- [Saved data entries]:
==*==
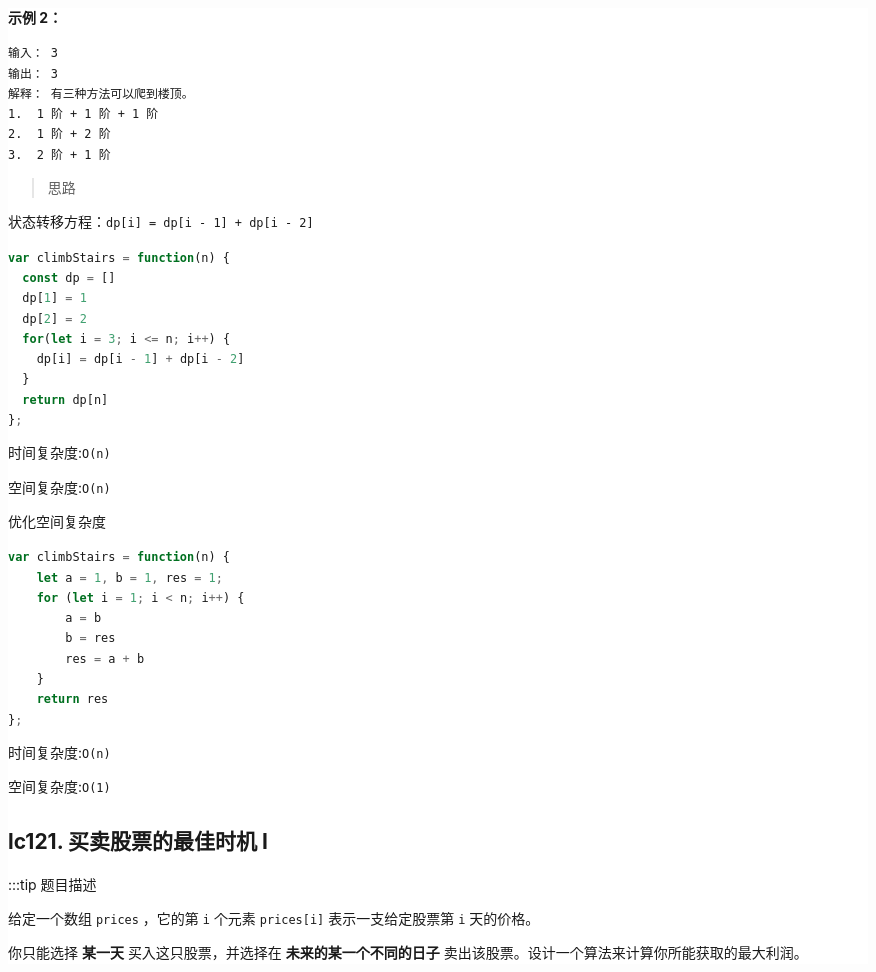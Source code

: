 **示例 2：**

```
输入： 3
输出： 3
解释： 有三种方法可以爬到楼顶。
1.  1 阶 + 1 阶 + 1 阶
2.  1 阶 + 2 阶
3.  2 阶 + 1 阶
```

> 思路

状态转移方程：`dp[i] = dp[i - 1] + dp[i - 2]`

```js
var climbStairs = function(n) {
  const dp = []
  dp[1] = 1
  dp[2] = 2
  for(let i = 3; i <= n; i++) {
    dp[i] = dp[i - 1] + dp[i - 2]
  }
  return dp[n]
};
```

时间复杂度:`O(n)`

空间复杂度:`O(n)`

优化空间复杂度

```js
var climbStairs = function(n) {
    let a = 1, b = 1, res = 1;
    for (let i = 1; i < n; i++) {
        a = b
        b = res
        res = a + b
    }
    return res
};
```

时间复杂度:`O(n)`

空间复杂度:`O(1)`

## lc121. 买卖股票的最佳时机 I<Badge text="简单" vertical="top"/><badge text="hot" type="error" />

:::tip 题目描述

给定一个数组 `prices` ，它的第 `i` 个元素 `prices[i]` 表示一支给定股票第 `i` 天的价格。

你只能选择 **某一天** 买入这只股票，并选择在 **未来的某一个不同的日子** 卖出该股票。设计一个算法来计算你所能获取的最大利润。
==*==
- [WORK REQUIRED]: Every record above must reappear exactly in the answer, minus its pictures.

- [SOLUTION FOR THIS PROBLEM]:
Source code

: **示例 2：**

```
输入： 3
输出： 3
解释： 有三种方法可以爬到楼顶。
1.  1 阶 + 1 阶 + 1 阶
2.  1 阶 + 2 阶
3.  2 阶 + 1 阶
```

> 思路

状态转移方程：`dp[i] = dp[i - 1] + dp[i - 2]`

```js
var climbStairs = function(n) {
  const dp = []
  dp[1] = 1
  dp[2] = 2
  for(let i = 3; i <= n; i++) {
    dp[i] = dp[i - 1] + dp[i - 2]
  }
  return dp[n]
};
```

时间复杂度:`O(n)`

空间复杂度:`O(n)`

优化空间复杂度

```js
var climbStairs = function(n) {
    let a = 1, b = 1, res = 1;
    for (let i = 1; i < n; i++) {
        a = b
        b = res
        res = a + b
    }
    return res
};
```

时间复杂度:`O(n)`

空间复杂度:`O(1)`

## lc121. 买卖股票的最佳时机 I<Badge text="简单" vertical="top"/><badge text="hot" type="error" />

:::tip 题目描述

给定一个数组 `prices` ，它的第 `i` 个元素 `prices[i]` 表示一支给定股票第 `i` 天的价格。

你只能选择 **某一天** 买入这只股票，并选择在 **未来的某一个不同的日子** 卖出该股票。设计一个算法来计算你所能获取的最大利润。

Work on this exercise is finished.